Updated on November 23, 2010

The Central Challenge for Virgil’s Appropriation of the Homeric Epic

Given the place in western literature both Homer and Virgil occupy, that is the place of a forefather standing far before other great literary minds and achievements, the relationship between the two takes on special significance. In fact, it is the nature of this relationship between the epics of Homer and the epic of Virgil that defines, for the most part, how the western literary tradition will relate itself to its own predecessors. This essay will demonstrate how the relationship between Homer and Virgil is one based upon the appropriation of the former by the latter. Beyond this, this appropriation will be analyzed to understand not only the difficulties it presented Virgil in his specific task, but also how those difficulties have become part of the western literary tradition’s understanding of its relationship with and obligation to the literature of the past.

Homer & Virgil

The Most famous Greek poet, Homer. (lived most likely between 800B.C. - 700B.C.)
The Most famous Greek poet, Homer. (lived most likely between 800B.C. - 700B.C.)
The Roman National poet, Virgil (70B.C. - 19B.C.)
The Roman National poet, Virgil (70B.C. - 19B.C.)

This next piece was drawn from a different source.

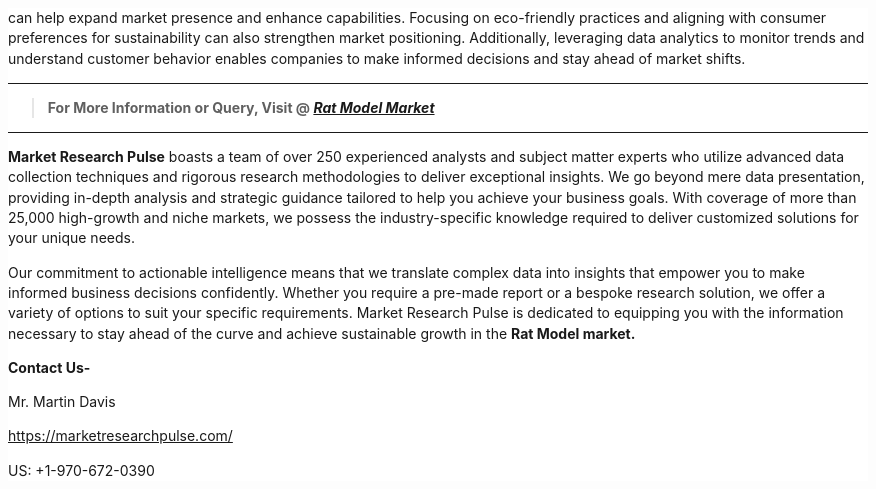 can help expand market presence and enhance capabilities. Focusing on eco-friendly practices and aligning with consumer preferences for sustainability can also strengthen market positioning. Additionally, leveraging data analytics to monitor trends and understand customer behavior enables companies to make informed decisions and stay ahead of market shifts.</p><hr /><blockquote><p><strong>For More Information or Query, Visit @&nbsp;<em><a href="https://marketresearchpulse.com/report/29715/rat-model-market?utm_source=Linkedin&utm_medium=029">Rat Model Market</a></em></strong></p></blockquote><hr /><p><strong>Market Research Pulse</strong> boasts a team of over 250 experienced analysts and subject matter experts who utilize advanced data collection techniques and rigorous research methodologies to deliver exceptional insights. We go beyond mere data presentation, providing in-depth analysis and strategic guidance tailored to help you achieve your business goals. With coverage of more than 25,000 high-growth and niche markets, we possess the industry-specific knowledge required to deliver customized solutions for your unique needs.</p><p>Our commitment to actionable intelligence means that we translate complex data into insights that empower you to make informed business decisions confidently. Whether you require a pre-made report or a bespoke research solution, we offer a variety of options to suit your specific requirements. Market Research Pulse is dedicated to equipping you with the information necessary to stay ahead of the curve and achieve sustainable growth in the <strong>Rat Model market.</strong></p><p><strong>Contact Us-</strong></p><p>Mr. Martin Davis</p><p>https://marketresearchpulse.com/</p><p>US: +1-970-672-0390</p>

This presents several immediate tasks. The first of these is to understand what Virgil is appropriating from the Homeric tradition. The second would become an analytical assignment of determining why Virgil appropriated what he did as well as examining the difficulties in his specific appropriations. The last task would then become to examine what this specific appropriation says about a much larger western literary tradition that has since followed it.

The question of what Virgil appropriated from Homer is both difficult and easy to answer. The easy answer is everything. Form, plot, epic device, and large and small elements of the story all come from the Homeric tradition.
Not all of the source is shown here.